Nearly two weeks into 2014 and so far I’m still happy with my strategy of reading what I want to read when I want to read it. One thing I’m missing, though, after taking part in year-long readalongs of Clarissa in 2012 and War and Peace in 2013, is having a long classic on my reading pile which I can divide into manageable monthly instalments. I looked at my Classics Club list and chose the longest unread book on the list, which is…

Don Quixote - Edith Grossman

Don Quixote by Miguel de Cervantes.

Synopsis from Goodreads: Don Quixote has become so entranced by reading chivalric romances, that he determines to become a knight-errant himself. In the company of his faithful squire, Sancho Panza, his exploits blossom in all sorts of wonderful ways. While Quixote’s fancy often leads him astray-he tilts at windmills, imagining them to be giants-Sancho acquires cunning and a certain sagacity. Sane madman and wise fool, they roam the world together, and together they have haunted readers’ imaginations for nearly four hundred years.

So, I’m going to be reading Don Quixote in 2014! Any advice on which translation to read would be welcome. I know Edith Grossman’s translation (pictured) was very well received a few years ago but I’ve also heard that John Ormsby’s older translation is more faithful to the original (it’s also available as a free ebook which is an advantage, but I don’t mind paying for a better version).

I don’t want to set a fixed number of pages that I have to read every month as I don’t want to feel under any pressure, but I will probably aim for somewhere between 100-200 pages a month. I decided not to make this an official readalong as I wasn’t sure anyone else would want to participate and I’m not very good at sticking to schedules anyway, but if anyone else is reading it or planning to read it soon, please let me know – it would be interesting to compare our thoughts at the end!

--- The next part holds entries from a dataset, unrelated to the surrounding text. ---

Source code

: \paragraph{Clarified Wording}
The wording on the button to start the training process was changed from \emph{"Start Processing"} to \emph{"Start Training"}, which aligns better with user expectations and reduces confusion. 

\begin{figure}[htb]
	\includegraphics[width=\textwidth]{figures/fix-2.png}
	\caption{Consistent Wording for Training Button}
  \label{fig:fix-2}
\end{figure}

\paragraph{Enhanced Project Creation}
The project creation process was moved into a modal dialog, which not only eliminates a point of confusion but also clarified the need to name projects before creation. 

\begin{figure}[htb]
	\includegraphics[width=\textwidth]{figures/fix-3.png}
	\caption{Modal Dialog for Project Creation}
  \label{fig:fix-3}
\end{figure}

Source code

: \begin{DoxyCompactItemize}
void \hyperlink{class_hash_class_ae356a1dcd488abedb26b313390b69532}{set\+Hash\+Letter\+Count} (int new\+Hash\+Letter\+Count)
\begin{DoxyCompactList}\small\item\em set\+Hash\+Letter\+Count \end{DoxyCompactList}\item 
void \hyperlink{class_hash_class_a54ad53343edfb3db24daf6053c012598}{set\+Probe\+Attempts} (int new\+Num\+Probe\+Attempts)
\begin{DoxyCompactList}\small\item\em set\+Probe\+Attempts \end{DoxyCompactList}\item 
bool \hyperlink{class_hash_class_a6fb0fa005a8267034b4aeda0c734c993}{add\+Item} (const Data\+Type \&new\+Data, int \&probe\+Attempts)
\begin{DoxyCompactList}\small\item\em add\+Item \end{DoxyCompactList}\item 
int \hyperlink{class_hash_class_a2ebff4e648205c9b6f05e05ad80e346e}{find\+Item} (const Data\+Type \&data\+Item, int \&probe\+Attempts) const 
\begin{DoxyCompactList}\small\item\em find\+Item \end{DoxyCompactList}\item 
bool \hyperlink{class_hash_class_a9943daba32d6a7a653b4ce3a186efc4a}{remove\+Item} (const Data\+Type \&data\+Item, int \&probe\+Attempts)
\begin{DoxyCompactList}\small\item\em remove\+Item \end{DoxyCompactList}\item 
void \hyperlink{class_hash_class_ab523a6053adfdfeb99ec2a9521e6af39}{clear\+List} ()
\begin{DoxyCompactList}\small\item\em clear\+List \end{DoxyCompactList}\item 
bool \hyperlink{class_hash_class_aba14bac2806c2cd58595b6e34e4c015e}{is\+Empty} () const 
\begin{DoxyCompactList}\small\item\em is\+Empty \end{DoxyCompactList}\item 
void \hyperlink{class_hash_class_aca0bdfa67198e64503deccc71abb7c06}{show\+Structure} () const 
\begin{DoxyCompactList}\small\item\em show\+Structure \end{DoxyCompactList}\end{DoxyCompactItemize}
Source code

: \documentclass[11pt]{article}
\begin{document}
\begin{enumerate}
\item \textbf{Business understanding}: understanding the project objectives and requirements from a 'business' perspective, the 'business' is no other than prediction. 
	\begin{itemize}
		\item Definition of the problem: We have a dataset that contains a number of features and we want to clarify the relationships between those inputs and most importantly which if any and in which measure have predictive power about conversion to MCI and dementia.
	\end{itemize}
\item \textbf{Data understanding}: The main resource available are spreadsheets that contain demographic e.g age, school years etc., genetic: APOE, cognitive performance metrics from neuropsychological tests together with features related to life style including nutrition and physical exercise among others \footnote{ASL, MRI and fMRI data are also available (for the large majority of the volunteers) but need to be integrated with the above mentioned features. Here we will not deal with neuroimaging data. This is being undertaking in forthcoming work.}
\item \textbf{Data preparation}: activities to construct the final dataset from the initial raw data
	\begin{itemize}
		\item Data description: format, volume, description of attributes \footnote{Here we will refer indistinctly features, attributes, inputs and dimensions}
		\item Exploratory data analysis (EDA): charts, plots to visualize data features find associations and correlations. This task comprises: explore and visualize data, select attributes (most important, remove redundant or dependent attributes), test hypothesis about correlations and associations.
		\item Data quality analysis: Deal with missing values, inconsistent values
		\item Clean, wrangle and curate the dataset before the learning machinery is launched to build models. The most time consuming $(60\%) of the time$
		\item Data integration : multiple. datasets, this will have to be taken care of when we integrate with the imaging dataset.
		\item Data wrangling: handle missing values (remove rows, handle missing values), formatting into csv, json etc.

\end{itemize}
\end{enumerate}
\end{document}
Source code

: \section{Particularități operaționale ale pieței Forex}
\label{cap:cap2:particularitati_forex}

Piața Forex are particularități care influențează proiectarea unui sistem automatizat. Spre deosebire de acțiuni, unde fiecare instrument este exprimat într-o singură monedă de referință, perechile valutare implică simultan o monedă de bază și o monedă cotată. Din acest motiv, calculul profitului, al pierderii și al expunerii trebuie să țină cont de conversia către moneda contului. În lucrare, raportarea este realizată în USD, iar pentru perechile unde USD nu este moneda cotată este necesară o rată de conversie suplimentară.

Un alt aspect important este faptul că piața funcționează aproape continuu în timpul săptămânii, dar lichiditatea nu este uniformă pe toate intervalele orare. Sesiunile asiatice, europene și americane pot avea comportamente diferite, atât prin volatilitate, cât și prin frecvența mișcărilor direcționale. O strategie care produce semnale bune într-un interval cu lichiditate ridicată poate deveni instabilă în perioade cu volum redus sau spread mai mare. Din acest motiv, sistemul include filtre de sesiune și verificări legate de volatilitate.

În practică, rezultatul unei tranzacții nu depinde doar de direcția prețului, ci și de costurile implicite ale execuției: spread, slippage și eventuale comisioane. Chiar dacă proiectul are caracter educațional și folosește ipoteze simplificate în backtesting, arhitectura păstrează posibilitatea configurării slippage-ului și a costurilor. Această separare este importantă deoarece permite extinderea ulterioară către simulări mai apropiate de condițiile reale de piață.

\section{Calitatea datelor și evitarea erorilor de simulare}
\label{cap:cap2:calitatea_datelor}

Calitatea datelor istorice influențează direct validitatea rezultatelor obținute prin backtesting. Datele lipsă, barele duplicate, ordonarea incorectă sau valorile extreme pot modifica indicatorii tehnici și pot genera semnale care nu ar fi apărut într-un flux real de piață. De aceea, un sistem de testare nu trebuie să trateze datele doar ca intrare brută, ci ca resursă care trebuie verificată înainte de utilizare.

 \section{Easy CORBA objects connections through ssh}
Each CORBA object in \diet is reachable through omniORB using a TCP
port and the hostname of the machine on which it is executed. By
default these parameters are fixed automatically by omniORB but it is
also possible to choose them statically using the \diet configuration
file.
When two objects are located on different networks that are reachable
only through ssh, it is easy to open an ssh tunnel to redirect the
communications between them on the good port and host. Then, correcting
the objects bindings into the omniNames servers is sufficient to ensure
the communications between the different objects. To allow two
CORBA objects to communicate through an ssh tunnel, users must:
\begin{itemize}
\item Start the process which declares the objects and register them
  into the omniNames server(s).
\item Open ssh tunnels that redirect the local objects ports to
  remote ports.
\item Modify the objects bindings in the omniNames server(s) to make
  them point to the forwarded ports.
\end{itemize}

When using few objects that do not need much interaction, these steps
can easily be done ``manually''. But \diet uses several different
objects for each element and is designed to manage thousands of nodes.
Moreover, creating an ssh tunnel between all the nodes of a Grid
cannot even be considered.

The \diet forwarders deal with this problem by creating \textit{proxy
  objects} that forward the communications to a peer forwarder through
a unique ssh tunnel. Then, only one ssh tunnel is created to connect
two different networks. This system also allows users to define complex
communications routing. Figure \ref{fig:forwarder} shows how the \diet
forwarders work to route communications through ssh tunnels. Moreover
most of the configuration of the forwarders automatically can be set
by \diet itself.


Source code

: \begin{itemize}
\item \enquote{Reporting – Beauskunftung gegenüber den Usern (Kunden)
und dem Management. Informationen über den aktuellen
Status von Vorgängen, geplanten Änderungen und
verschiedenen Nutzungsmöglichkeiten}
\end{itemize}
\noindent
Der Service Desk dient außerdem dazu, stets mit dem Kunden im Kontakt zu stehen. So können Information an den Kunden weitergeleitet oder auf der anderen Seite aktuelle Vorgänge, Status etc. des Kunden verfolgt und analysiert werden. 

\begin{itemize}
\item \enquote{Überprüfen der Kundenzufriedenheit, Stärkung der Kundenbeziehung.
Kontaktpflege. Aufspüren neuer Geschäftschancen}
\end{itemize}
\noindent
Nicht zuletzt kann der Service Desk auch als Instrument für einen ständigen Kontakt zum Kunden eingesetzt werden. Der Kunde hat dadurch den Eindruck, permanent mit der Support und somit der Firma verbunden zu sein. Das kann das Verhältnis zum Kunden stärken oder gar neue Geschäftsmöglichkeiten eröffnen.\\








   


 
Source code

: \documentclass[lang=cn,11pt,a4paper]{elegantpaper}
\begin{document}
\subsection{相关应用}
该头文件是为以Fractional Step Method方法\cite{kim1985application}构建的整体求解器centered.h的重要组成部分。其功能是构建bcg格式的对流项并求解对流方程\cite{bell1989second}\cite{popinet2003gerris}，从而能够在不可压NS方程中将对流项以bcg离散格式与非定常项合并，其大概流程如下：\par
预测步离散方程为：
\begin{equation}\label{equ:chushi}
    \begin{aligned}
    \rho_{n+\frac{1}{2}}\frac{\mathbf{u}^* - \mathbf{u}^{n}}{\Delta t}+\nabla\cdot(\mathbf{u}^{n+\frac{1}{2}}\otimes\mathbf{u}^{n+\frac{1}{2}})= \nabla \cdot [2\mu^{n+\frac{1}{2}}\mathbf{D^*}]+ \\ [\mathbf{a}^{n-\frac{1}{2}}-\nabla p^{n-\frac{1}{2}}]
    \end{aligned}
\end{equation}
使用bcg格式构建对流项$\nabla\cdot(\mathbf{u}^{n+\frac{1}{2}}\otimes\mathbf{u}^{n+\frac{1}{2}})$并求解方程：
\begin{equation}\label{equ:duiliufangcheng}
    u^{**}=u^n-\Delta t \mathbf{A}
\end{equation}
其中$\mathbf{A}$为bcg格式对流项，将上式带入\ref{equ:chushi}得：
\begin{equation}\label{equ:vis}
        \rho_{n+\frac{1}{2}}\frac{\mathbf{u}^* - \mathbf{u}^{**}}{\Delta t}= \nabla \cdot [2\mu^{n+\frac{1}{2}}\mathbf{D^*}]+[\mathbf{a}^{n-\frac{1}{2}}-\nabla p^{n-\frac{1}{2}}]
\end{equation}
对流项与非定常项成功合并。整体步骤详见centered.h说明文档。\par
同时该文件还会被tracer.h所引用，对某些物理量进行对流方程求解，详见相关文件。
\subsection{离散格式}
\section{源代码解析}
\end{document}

20 thoughts on “Reading Don Quixote in 2014

  1. kaggsysbookishramblings says:

    I considered the Grossman translation but then when I did a bit of research online, there were some criticisms of it. Eventually I went for the Penguin Classics John Rutherford translation. So far I’ve read the first part and found it excellent. However, I’ve seen a quote online which says: “in making it as easy to read for a modern audience Grossman did have to sacrifice a good deal in the character of the original, which is very humorous in its pithy yet profound. Therefore, if you are OK with working at it a little more, then I highly recommend John Ormsby’s translation as by far the most superior English translation.” So there you go! (There is also a post here which compares the two and says also that Grossman loses the humour:

    • Helen says:

      Thanks! It sounds as though each of the translations will have its good and bad points, as is usually the case. I’ll probably just have to choose one, start reading and see what I think…maybe not Grossman’s though, as it would seem a shame to lose the humour.

  2. Lisa says:

    This is one of the classics that completely intimidates me. But I think I’m going to tackle another of my “intimidations” this year – Moby-Dick, so you may inspire me to try this one someday.

    • Helen says:

      It intimidates me too, but I’ve wanted to read it for such a long time I’m determined to get over my fear of it and give it a try. I’m not brave enough to read Moby Dick, though, so good luck with it!

  3. christinasr says:

    I have it on my list too but I’m not sure if I dare tackle it this year. I’m not ready to start it now at least. I think I read a part of it in school and that I actually thought it quite amusing so maybe it’s not that hard and scary?

    • Helen says:

      Thanks Jessica. It’s probably the most intimidating book I have left on my Classics Club list but I’m hoping it will be easier to read than I’m expecting.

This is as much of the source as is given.